ABINGDON, Virginia (WDEF) – The boss of the leading grocery chain in the Tennessee Valley took questions today about shortages, hording and how they are coping with Coronovirus challenges.
Food City President and CEO Steve Smith admits his chain is facing shortages now, but workers are putting in long days to fix them.
But he assures us that the shortage problem is fixable.
“There are adequate food supplies and those food supplies are going to be safe.”
Smith says this isn’t a supply problem.
He says his company is experiencing two bottlenecks right now.
They are trying to get more supplies shipped to them.
And they are putting more workers on getting those supplies off the trucks and out to their stores.

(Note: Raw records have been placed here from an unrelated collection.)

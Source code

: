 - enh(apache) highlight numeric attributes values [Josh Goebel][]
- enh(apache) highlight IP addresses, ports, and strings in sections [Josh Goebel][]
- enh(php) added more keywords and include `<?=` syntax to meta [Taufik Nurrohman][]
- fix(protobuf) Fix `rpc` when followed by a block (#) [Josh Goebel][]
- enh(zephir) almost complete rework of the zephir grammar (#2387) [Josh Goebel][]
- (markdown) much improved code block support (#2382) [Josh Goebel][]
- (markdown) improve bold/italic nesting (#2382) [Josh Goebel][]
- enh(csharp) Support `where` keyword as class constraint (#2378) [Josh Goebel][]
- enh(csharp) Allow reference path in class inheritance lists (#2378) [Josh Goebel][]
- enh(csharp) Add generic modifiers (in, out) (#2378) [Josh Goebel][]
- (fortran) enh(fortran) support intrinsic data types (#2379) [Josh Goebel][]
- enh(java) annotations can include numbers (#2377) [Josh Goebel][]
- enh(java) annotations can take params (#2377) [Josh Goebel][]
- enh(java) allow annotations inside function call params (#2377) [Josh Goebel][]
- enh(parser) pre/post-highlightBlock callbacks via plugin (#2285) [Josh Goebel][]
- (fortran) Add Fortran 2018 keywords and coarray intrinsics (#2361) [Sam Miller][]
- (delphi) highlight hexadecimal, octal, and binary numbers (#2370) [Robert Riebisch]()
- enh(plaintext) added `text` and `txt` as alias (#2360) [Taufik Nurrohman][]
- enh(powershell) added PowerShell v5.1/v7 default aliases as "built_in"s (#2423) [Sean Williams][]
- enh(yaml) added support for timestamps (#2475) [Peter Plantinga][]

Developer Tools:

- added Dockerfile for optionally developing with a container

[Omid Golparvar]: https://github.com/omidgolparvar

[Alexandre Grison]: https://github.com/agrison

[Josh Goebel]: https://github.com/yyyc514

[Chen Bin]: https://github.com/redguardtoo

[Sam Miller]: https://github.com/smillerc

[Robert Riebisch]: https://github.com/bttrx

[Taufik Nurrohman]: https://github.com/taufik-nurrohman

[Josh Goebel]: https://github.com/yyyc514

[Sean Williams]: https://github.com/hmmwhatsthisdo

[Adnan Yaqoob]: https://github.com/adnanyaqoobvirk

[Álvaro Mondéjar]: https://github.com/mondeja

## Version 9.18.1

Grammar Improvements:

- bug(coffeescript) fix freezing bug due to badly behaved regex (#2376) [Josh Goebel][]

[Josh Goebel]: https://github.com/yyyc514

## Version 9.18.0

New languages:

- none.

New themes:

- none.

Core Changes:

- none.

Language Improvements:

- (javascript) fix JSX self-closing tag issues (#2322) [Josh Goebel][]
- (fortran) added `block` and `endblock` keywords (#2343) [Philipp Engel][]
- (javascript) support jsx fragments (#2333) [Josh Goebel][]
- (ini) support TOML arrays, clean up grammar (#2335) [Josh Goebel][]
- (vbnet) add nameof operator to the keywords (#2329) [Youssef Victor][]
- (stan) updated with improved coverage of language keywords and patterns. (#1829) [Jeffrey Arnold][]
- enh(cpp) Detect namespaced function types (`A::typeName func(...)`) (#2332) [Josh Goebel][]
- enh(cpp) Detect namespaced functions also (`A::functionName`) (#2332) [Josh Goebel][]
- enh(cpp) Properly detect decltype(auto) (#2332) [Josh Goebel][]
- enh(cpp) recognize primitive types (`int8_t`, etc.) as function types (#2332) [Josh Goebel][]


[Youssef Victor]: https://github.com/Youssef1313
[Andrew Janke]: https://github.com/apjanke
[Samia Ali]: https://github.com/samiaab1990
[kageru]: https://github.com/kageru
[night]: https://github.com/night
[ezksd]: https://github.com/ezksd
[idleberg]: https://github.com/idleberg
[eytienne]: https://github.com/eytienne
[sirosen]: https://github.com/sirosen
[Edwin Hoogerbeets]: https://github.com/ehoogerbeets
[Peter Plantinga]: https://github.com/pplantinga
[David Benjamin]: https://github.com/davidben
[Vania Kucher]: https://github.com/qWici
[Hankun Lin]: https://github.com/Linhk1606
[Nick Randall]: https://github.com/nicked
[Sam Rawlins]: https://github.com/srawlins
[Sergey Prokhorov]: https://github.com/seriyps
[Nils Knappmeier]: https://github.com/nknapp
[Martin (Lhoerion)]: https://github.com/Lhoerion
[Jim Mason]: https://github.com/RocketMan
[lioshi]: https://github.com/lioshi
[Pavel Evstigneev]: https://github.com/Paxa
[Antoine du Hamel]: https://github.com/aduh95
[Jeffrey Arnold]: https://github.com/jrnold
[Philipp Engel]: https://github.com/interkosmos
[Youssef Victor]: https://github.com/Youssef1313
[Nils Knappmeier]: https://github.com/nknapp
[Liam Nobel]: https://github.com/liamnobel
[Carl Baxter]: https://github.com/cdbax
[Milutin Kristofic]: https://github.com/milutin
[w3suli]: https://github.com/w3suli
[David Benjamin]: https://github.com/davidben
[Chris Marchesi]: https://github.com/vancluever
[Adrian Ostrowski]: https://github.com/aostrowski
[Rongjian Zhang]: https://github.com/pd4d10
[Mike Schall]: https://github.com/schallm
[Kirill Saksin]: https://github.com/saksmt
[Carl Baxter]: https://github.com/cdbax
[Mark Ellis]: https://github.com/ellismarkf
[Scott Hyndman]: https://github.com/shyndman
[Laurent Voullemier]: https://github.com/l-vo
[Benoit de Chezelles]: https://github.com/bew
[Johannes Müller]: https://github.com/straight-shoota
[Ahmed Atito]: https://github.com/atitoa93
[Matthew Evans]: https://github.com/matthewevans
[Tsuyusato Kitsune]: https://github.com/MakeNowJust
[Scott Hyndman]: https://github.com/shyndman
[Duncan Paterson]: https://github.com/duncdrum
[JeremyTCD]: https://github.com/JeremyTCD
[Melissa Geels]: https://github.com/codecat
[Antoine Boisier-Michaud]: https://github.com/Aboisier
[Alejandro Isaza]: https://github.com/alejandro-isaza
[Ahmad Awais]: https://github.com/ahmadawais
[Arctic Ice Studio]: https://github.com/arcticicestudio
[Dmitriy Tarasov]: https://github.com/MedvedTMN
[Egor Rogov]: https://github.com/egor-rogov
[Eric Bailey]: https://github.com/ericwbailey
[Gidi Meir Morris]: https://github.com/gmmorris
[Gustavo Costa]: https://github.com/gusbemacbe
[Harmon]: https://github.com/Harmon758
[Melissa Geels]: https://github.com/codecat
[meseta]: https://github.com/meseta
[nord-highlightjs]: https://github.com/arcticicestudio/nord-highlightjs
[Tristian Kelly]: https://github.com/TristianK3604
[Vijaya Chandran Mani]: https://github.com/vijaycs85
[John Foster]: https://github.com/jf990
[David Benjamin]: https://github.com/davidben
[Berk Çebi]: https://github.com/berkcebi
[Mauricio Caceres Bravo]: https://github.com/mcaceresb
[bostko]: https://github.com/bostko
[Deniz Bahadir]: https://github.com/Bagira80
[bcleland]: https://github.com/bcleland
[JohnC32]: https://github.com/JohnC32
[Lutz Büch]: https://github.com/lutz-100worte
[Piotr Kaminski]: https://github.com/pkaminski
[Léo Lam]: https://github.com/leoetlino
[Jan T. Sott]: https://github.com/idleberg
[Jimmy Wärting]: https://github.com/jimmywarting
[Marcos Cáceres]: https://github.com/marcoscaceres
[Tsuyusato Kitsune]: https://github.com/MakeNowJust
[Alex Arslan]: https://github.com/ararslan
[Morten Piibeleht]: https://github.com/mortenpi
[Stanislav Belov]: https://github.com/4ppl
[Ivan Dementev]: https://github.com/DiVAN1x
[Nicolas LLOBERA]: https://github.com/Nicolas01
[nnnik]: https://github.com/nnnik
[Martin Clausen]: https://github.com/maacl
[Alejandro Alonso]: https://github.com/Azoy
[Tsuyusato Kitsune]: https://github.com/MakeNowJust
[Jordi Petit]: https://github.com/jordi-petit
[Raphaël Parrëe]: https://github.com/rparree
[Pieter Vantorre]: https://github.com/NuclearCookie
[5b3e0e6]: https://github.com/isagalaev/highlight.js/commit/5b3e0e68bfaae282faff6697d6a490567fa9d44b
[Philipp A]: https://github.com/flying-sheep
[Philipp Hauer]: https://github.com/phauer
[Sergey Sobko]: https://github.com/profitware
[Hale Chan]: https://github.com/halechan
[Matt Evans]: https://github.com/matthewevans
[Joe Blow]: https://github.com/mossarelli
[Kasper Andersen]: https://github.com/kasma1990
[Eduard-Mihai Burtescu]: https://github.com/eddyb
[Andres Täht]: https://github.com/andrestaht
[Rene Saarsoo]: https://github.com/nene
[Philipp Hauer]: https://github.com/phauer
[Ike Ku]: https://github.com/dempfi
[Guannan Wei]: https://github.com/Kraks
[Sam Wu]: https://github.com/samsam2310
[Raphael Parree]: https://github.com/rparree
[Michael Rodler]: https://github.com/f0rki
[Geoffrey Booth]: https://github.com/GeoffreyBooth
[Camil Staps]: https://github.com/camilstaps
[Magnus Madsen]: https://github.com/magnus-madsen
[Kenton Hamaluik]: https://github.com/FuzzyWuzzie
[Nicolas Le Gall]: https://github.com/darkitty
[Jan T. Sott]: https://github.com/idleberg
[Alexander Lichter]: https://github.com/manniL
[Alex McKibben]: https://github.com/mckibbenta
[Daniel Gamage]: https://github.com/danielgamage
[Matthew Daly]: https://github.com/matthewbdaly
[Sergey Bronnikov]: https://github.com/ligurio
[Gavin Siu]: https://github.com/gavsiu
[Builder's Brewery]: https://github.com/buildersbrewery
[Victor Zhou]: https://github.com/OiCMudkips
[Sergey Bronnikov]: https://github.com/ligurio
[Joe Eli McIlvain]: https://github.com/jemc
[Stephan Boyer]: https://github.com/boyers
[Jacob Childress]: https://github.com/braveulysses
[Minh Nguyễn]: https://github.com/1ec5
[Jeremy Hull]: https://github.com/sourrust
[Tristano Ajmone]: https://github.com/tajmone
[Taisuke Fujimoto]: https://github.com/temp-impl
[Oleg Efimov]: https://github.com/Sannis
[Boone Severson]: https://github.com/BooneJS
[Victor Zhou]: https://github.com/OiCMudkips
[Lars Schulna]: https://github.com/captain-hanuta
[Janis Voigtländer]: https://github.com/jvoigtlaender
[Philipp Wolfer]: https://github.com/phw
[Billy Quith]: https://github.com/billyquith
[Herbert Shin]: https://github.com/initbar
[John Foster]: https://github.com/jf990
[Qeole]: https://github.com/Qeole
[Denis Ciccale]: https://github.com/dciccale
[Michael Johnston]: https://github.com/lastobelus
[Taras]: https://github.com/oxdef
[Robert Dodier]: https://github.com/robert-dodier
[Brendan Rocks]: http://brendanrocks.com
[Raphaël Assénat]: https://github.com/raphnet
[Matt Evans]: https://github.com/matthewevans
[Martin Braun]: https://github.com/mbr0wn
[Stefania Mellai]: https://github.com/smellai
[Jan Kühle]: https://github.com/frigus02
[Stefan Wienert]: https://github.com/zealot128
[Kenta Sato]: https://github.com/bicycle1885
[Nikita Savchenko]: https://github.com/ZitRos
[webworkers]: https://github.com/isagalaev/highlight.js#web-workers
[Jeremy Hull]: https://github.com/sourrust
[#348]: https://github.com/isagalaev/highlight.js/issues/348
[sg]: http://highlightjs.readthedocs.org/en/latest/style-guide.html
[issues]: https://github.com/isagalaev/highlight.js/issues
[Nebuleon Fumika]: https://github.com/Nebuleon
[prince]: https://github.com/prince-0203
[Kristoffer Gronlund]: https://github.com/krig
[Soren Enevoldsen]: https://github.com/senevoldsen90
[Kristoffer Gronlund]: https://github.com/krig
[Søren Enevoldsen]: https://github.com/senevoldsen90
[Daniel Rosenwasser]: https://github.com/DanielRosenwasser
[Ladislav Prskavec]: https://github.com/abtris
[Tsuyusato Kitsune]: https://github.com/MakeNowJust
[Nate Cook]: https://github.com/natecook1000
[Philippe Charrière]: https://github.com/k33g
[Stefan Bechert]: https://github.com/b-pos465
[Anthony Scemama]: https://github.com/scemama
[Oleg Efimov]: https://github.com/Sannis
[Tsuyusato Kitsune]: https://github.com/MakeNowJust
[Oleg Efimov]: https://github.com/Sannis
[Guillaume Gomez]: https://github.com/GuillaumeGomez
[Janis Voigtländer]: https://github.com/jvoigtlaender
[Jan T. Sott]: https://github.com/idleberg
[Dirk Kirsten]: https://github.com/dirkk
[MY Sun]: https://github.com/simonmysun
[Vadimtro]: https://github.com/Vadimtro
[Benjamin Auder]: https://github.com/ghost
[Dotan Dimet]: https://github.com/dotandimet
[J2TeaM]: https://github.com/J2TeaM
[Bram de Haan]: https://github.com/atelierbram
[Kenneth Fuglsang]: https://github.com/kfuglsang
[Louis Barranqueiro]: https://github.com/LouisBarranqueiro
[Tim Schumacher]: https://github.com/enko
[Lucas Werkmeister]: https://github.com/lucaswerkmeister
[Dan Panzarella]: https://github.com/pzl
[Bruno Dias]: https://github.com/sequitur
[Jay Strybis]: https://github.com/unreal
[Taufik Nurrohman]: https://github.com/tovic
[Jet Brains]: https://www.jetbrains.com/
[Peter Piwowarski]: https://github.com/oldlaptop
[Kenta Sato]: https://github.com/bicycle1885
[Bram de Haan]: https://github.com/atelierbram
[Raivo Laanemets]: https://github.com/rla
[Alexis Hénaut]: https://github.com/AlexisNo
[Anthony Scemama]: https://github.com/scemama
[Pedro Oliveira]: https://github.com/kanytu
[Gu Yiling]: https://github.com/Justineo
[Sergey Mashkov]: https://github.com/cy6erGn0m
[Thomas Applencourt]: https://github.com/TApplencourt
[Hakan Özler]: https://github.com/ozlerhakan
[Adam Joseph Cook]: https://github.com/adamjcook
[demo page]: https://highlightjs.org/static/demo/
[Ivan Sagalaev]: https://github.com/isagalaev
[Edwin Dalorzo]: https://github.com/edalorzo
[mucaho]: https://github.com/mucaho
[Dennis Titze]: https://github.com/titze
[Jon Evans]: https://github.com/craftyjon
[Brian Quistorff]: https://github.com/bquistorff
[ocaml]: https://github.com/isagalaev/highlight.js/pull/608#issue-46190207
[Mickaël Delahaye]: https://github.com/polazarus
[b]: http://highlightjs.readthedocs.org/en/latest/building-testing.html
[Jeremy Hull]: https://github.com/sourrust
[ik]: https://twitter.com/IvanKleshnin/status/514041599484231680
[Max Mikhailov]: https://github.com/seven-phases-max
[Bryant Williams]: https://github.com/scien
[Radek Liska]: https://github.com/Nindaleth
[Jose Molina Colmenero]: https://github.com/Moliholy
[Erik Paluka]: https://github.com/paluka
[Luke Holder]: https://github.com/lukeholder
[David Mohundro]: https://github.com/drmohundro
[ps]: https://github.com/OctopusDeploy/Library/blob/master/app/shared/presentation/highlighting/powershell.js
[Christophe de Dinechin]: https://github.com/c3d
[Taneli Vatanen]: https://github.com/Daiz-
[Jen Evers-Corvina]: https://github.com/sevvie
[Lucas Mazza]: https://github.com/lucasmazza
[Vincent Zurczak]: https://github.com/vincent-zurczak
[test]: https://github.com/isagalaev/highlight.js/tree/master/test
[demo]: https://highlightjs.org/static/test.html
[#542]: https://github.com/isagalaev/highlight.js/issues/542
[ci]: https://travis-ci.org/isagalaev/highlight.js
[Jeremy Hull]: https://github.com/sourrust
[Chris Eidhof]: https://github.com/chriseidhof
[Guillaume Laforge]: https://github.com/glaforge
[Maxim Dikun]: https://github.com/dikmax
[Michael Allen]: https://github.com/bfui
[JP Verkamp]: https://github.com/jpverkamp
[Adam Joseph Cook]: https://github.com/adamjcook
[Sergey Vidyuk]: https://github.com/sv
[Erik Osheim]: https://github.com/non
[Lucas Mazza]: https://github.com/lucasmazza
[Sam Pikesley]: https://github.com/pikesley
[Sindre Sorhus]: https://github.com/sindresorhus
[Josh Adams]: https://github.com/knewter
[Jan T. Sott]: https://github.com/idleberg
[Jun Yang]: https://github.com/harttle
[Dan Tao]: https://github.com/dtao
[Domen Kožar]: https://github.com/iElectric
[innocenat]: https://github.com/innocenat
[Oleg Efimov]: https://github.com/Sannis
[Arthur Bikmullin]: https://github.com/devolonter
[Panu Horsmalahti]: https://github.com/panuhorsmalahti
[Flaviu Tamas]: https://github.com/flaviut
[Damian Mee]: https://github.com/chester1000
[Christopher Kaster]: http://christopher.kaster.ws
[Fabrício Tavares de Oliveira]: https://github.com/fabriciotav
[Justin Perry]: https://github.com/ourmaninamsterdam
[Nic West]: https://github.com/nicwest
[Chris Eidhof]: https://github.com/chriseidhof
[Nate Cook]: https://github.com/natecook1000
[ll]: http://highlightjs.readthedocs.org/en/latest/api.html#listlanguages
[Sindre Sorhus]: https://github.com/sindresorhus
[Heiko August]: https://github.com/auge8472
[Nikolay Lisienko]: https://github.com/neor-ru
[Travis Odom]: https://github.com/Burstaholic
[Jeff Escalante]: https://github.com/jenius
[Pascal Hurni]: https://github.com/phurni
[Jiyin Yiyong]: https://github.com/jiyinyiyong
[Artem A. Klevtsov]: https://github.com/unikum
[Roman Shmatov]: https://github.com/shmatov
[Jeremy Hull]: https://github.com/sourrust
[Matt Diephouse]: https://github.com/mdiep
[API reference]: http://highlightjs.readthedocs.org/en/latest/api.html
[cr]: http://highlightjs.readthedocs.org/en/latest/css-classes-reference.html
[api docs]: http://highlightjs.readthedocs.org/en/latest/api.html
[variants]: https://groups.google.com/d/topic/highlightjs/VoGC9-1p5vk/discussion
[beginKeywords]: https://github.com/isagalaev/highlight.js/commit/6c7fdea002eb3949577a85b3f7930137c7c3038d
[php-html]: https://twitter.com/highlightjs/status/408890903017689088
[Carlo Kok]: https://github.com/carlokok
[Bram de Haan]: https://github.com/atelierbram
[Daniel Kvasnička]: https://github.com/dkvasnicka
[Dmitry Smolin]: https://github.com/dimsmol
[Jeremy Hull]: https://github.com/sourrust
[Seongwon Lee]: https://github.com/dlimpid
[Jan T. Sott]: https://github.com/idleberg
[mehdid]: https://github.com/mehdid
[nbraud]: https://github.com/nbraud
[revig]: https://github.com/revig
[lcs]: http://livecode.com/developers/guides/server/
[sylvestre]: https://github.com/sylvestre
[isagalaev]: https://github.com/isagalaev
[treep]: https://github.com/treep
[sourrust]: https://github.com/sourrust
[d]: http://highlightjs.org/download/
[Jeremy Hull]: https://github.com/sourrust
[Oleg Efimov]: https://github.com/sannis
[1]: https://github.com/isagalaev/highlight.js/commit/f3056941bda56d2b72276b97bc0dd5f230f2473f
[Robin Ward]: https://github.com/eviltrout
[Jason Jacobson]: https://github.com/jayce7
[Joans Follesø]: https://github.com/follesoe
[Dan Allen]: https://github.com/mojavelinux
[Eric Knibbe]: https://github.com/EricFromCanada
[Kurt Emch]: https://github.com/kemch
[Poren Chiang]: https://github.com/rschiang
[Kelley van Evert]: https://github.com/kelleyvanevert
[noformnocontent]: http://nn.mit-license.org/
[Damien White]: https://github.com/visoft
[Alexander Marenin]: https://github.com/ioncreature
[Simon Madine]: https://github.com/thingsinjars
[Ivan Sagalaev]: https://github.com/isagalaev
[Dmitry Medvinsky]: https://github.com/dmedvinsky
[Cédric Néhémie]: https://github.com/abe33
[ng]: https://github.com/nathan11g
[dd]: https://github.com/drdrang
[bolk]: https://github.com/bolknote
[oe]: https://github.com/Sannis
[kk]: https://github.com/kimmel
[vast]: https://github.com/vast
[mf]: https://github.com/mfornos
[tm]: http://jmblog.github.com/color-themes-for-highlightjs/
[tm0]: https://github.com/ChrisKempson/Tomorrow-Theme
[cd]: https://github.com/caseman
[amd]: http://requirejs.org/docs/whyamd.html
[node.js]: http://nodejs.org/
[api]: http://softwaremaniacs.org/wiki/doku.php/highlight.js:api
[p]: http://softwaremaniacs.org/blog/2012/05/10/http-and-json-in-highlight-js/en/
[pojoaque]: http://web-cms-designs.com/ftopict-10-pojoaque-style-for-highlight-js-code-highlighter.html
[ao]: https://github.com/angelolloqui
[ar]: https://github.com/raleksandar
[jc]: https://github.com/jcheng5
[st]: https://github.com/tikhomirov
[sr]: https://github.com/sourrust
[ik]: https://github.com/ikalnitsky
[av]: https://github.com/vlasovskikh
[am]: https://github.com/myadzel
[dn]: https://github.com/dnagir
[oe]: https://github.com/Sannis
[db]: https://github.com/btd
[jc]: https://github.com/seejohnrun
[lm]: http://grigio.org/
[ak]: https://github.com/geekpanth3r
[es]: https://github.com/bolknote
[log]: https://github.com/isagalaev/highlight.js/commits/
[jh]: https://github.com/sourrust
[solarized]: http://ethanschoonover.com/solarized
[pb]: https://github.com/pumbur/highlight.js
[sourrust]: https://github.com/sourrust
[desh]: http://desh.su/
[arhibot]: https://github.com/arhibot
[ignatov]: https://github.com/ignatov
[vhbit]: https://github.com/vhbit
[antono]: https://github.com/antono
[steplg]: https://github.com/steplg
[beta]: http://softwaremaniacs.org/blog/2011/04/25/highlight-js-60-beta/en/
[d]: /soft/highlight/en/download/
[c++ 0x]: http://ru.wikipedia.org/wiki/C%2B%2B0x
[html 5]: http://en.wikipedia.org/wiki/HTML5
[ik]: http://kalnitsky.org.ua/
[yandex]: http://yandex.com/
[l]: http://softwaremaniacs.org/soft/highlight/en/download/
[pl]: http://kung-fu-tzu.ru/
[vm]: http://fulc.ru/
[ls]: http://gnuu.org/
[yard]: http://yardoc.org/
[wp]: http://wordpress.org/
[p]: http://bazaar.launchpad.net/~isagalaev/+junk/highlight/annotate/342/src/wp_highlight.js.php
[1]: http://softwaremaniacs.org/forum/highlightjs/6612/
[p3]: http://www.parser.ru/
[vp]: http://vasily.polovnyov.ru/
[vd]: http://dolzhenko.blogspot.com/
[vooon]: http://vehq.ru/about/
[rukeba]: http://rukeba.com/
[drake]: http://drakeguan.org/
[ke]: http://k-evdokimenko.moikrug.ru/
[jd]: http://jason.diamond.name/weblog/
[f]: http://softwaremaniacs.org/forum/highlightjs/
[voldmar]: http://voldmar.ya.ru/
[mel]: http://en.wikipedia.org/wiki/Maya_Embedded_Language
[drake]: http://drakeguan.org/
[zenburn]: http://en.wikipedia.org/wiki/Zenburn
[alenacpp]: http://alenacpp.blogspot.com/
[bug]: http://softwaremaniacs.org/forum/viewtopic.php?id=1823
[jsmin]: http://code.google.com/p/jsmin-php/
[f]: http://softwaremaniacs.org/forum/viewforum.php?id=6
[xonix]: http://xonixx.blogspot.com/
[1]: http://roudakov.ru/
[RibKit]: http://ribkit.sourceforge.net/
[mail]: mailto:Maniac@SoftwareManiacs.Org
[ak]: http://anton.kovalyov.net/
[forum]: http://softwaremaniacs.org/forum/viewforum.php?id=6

Smith says the supply chain was timed to deal with the volume they were seeing two weeks ago. But that volume has more than doubled over the last week, with a rush on supermarkets and a move away from restaurants.
He says the President has helped with the shipping problem by easing federal restrictions on driver hours.
Of course, the biggest obstacle now is getting enough paper products made and delivered.
Smith predicts that we’ll see fewer varieties of products as companies make longer runs of their best-sellers.
He says his stores first started selling out of cleansing products which then moved to paper.
But he admits “the toilet paper thing, I can’t really understand.”
Smith compares the last two weeks to a snow scare, where the snow never goes away.
Food City has already moved 80 management trainees out of their stores and into their warehouses to address resupply.
The company is also looking to hire another 2,500 workers as soon as possible.
They have also changed store hours during the crisis.
The new hours will be from 7 AM to 10 PM.
That gives them an extra hour in the morning to cleanse stores.
Food City will then open from 7-8 AM just for senior shoppers and other high risk individuals.
Beginning next Monday, Food City Pharmacies will open earlier at 7 AM.
The earlier closing time will allow store associates more time to unload incoming products.
Smith says each store normally gets a truck a night to unload.
But this week, they are getting two to three trucks a night to unload.
Smith hopes we will all see a difference in the shortages in the days to come, but he won’t make any specific predictions on restocking. He says his people are certainly putting in the hours to pull it off.